きょう8月16日、京都五山送り火が午後8時から順次点火される。これは、お盆に迎えた祖霊(お精霊さん)を再び浄土へ送る行事だ。京都五山送り火連合会の公式ページは、祖霊信仰と仏教が結びつき、地元の人々の信仰によって受け継がれてきた「宗教的行事」と説明している。
点火予定は、大文字送り火が午後8時、松ケ崎妙法送り火が8時5分、船形万燈籠送り火が8時10分、左大文字送り火が8時15分、鳥居形松明送り火が8時20分。おおむね各山とも約30分灯される予定だ。雨天や強風などの気象条件によっては時刻が前後する。
※気象条件によって点火時刻を変更する場合あり(京都市:2026年7月27日発表)。
連合会、6月3日に公益財団法人への移行認定
京都市は、火床の整備や割木の確保を進めてきた主体を「地元各保存会」と記している。連合会は、特定非営利活動法人大文字保存会、公益財団法人松ヶ崎立正会、船形万燈籠保存会、左大文字保存会、鳥居形松明保存会の五つで組織される。点火の日だけでなく、山の手入れや松割木の調達・乾燥、火床への運搬、安全対策を重ねて行事を支えている。
1956年8月2日に設立された連合会は、2025年12月1日に法人格を取得し、一般財団法人となった。2026年6月3日には京都府知事から公益財団法人への移行が認定された。連合会は、各保存会が連携して送り火を円滑に執行し、保存継承していくことを掲げている。きょうは公益財団法人への移行後、初めて迎える五山送り火となる。
目標400万円、8月31日まで寄付型クラウドファンディング
京都新聞社が運営するTHE KYOTO Crowdfundingで、連合会による寄付型プロジェクト「大切な人を想う、京の火を未来へ」が7月1日に始まり、同社が翌2日に開始を発表した。プロジェクトページによると、目標金額は4,000,000円。実施期間は2026年7月1日(水)00:00から8月31日(月)23:59までで、8月15日時点では募集期間中だ。

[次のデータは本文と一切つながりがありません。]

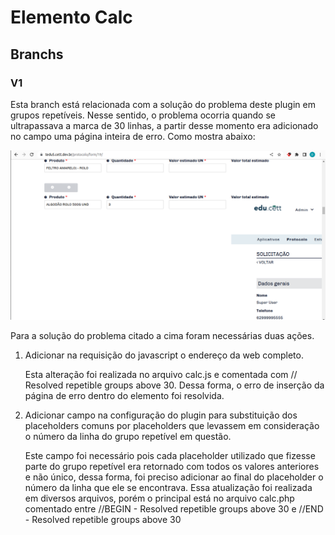 # Elemento Calc

## Branchs

### V1

<p style='align-text=justify'>Esta branch está relacionada com a solução do problema deste plugin em grupos repetíveis. Nesse sentido, o problema ocorria quando se ultrapassava a marca de 30 linhas, a partir desse momento era adicionado no campo uma página inteira de erro. Como mostra abaixo: </p>

![Erro resolvido](images/image_1.png)

<p style='aling-text=justify'>Para a solução do problema citado a cima foram necessárias duas ações.</p>

1. Adicionar na requisição do javascript o endereço da web completo.<p style='aling-text=justify'>Esta alteração foi realizada no arquivo calc.js e comentada com // Resolved repetible groups above 30. Dessa forma, o erro de inserção da página de erro dentro do elemento foi resolvida.</p>

2. Adicionar campo na configuração do plugin para substituição dos placeholders comuns por placeholders que levassem em consideração o número da linha do grupo repetível em questão.<p style='aling-text=justify'>Este campo foi necessário pois cada placeholder utilizado que fizesse parte do grupo repetível era retornado com todos os valores anteriores e não único, dessa forma, foi preciso adicionar ao final do placeholder o número da linha que ele se encontrava. Essa atualização foi realizada em diversos arquivos, porém o principal está no arquivo calc.php comentado entre
//BEGIN - Resolved repetible groups above 30 e //END - Resolved repetible groups above 30 </p>


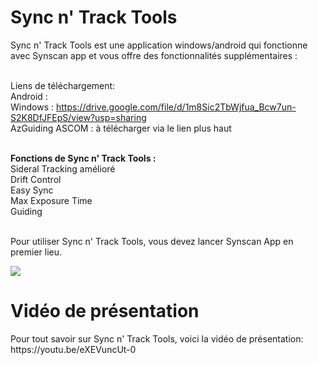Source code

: <H1> Sync n' Track Tools </H1>
Sync n' Track Tools est une application windows/android qui fonctionne avec Synscan app et vous offre des fonctionnalités supplémentaires : <br>
<br>

Liens de téléchargement: <br>
Android :    <br>
Windows :  https://drive.google.com/file/d/1m8Sic2TbWjfua_Bcw7un-S2K8DfJFEpS/view?usp=sharing <br>
AzGuiding ASCOM : à télécharger via le lien plus haut<br><br>


<b>Fonctions de Sync n' Track Tools :</b><br>
Sideral Tracking amélioré<br> 
Drift Control<br>
Easy Sync <br>
Max Exposure Time<br>
Guiding<br>

<br>
Pour utiliser Sync n' Track Tools, vous devez lancer Synscan App en premier lieu.<br>

![](https://github.com/AstrAuDobson/SynscanTools/blob/main/Capture_SyncNTrackTools.png)

<H1> Vidéo de présentation</H1>
Pour tout savoir sur Sync n' Track Tools, voici la vidéo de présentation: <br>
https://youtu.be/eXEVuncUt-0

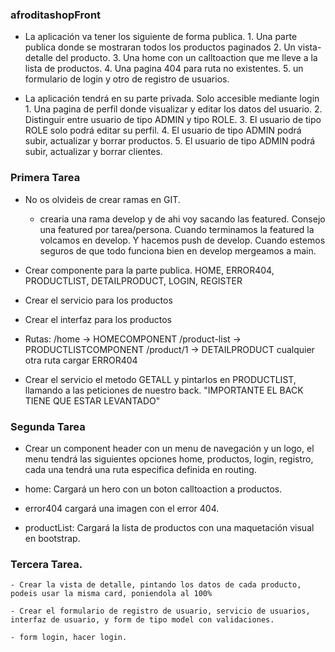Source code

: ### afroditashopFront

  - La aplicación va tener los siguiente de forma publica.
        1. Una parte publica donde se mostraran todos los productos paginados
        2. Un vista-detalle del producto.
        3. Una home con un calltoaction que me lleve a la lista de productos.
        4. Una pagina 404 para ruta no existentes.
        5. un formulario de login y otro de registro de usuarios.

  - La aplicación tendrá en su parte privada. Solo accesible mediante login
        1. Una pagina de perfil donde visualizar y editar los datos del usuario.
        2. Distinguir entre usuario de tipo ADMIN y tipo ROLE.
        3. El usuario de tipo ROLE solo podrá editar su perfil.
        4. El usuario de tipo ADMIN podrá subir, actualizar y borrar productos.
        5. El usuario de tipo ADMIN podrá subir, actualizar y borrar clientes.

### Primera Tarea
   - No os olvideis de crear ramas en GIT.
        - crearia una rama develop y de ahi voy sacando las featured. Consejo una featured por tarea/persona. Cuando terminamos la featured la volcamos en develop. Y hacemos push de develop. Cuando estemos seguros de que todo funciona bien en develop mergeamos a main.
        
   - Crear componente para la parte publica. HOME, ERROR404, PRODUCTLIST, DETAILPRODUCT, LOGIN, REGISTER
   - Crear el servicio para los productos
   - Crear el interfaz para los productos
   - Rutas:
            /home -> HOMECOMPONENT
            /product-list -> PRODUCTLISTCOMPONENT
            /product/1 -> DETAILPRODUCT
            cualquier otra ruta cargar ERROR404

   - Crear el servicio el metodo GETALL y pintarlos en PRODUCTLIST, llamando a las peticiones de nuestro back. "IMPORTANTE EL BACK TIENE QUE ESTAR LEVANTADO"


### Segunda Tarea

  - Crear un component header con un menu de navegación y un logo, el menu tendrá las siguientes opciones home, productos, login, registro, cada una tendrá una ruta especifica definida en routing.

  - home: Cargará un hero con un boton calltoaction a productos.

  - error404 cargará una imagen con el error 404.

  - productList: Cargará la lista de productos con una maquetación visual en bootstrap.

  
  ### Tercera Tarea.
    - Crear la vista de detalle, pintando los datos de cada producto, podeis usar la misma card, poniendola al 100%

    - Crear el formulario de registro de usuario, servicio de usuarios, interfaz de usuario, y form de tipo model con validaciones.

    - form login, hacer login.
    

    


    
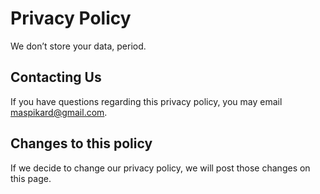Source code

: # Privacy Policy

We don’t store your data, period.

## Contacting Us

If you have questions regarding this privacy policy, you may email maspikard@gmail.com.

## Changes to this policy

If we decide to change our privacy policy, we will post those changes on this page.
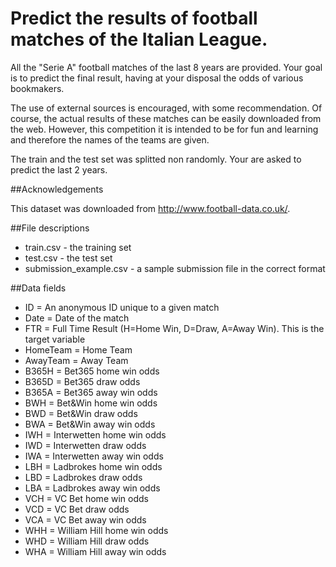 # Predict the results of football matches of the Italian League.

All the "Serie A" football matches of the last 8 years are provided. Your goal is to predict the final result, having at your disposal the odds of various bookmakers.

The use of external sources is encouraged, with some recommendation. Of course, the actual results of these matches can be easily downloaded from the web. However, this competition it is intended to be for fun and learning and therefore the names of the teams are given.

The train and the test set was splitted non randomly. Your are asked to predict the last 2 years.

##Acknowledgements

This dataset was downloaded from http://www.football-data.co.uk/.


##File descriptions

* train.csv - the training set
* test.csv - the test set
* submission_example.csv - a sample submission file in the correct format

##Data fields

* ID = An anonymous ID unique to a given match
* Date = Date of the match
* FTR = Full Time Result (H=Home Win, D=Draw, A=Away Win). This is the target variable
* HomeTeam = Home Team
* AwayTeam = Away Team
* B365H = Bet365 home win odds
* B365D = Bet365 draw odds
* B365A = Bet365 away win odds
* BWH = Bet&Win home win odds
* BWD = Bet&Win draw odds
* BWA = Bet&Win away win odds
* IWH = Interwetten home win odds
* IWD = Interwetten draw odds
* IWA = Interwetten away win odds
* LBH = Ladbrokes home win odds
* LBD = Ladbrokes draw odds
* LBA = Ladbrokes away win odds
* VCH = VC Bet home win odds
* VCD = VC Bet draw odds
* VCA = VC Bet away win odds
* WHH = William Hill home win odds
* WHD = William Hill draw odds
* WHA = William Hill away win odds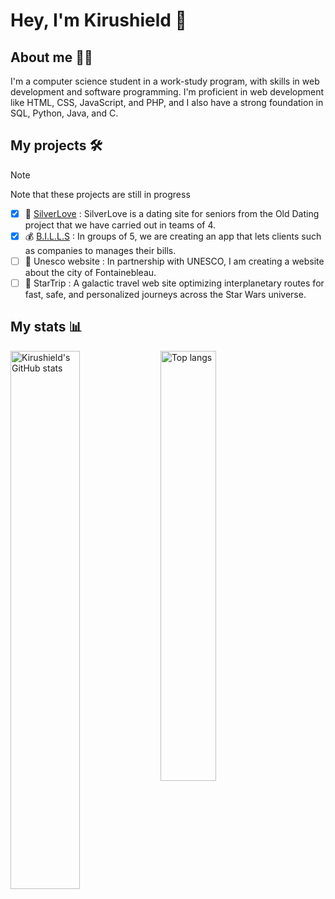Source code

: # Hey, I'm Kirushield 👋

## About me 🙋‍♂️
I'm a computer science student in a work-study program, with skills in web development and software programming.
I'm proficient in web development like HTML, CSS, JavaScript, and PHP, and I also have a strong foundation in SQL, Python, Java, and C.

## My projects 🛠️
> [!NOTE]
> Note that these projects are still in progress

- [x] 💞 [SilverLove](https://silverlove.julien-synaeve.fr/) : SilverLove is a dating site for seniors from the Old Dating project that we have carried out in teams of 4.
- [x] 💰 [B.I.L.L.S](https://bills.julien-synaeve.fr/) : In groups of 5, we are creating an app that lets clients such as companies to manages their bills.
- [ ] 🏰 Unesco website : In partnership with UNESCO, I am creating a website about the city of Fontainebleau.
- [ ] 🚀 StarTrip : A galactic travel web site optimizing interplanetary routes for fast, safe, and personalized journeys across the Star Wars universe.

## My stats 📊
<img align="left" width="47%" alt="Kirushield's GitHub stats" src="https://github-readme-stats.vercel.app/api?username=KirushieldDev&show_icons=true&theme=tokyonight"/>
<img align="left" width="42%" alt="Top langs" src="https://github-readme-stats.vercel.app/api/top-langs/?username=KirushieldDev&layout=compact&&langs_count=4&theme=tokyonight"/>
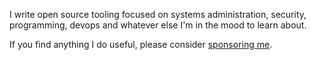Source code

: I write open source tooling focused on systems administration, security, programming, devops and whatever else I'm in the mood to learn about.

If you find anything I do useful, please consider [sponsoring me](https://ko-fi.com/heywoodlh).
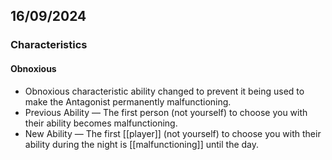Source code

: ## 16/09/2024
### Characteristics
#### Obnoxious
- Obnoxious characteristic ability changed to prevent it being used to make the Antagonist permanently malfunctioning.
- Previous Ability — The first person (not yourself) to choose you with their ability becomes malfunctioning.
- New Ability — The first [[player]] (not yourself) to choose you with their ability during the night is [[malfunctioning]] until the day.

連合会は、集まった資金を送り火実施に伴う安全対策、山の整備と保全管理、松割木などの確保、老朽化した施設への対応に充てる予定だ。背景として挙げるのは、異常気象による作業環境の悪化、薪の確保の難しさ、山中設備の老朽化、獣害、材料費の高騰や担い手不足だ。いずれも火をともす当日だけでは終わらない作業に関わる。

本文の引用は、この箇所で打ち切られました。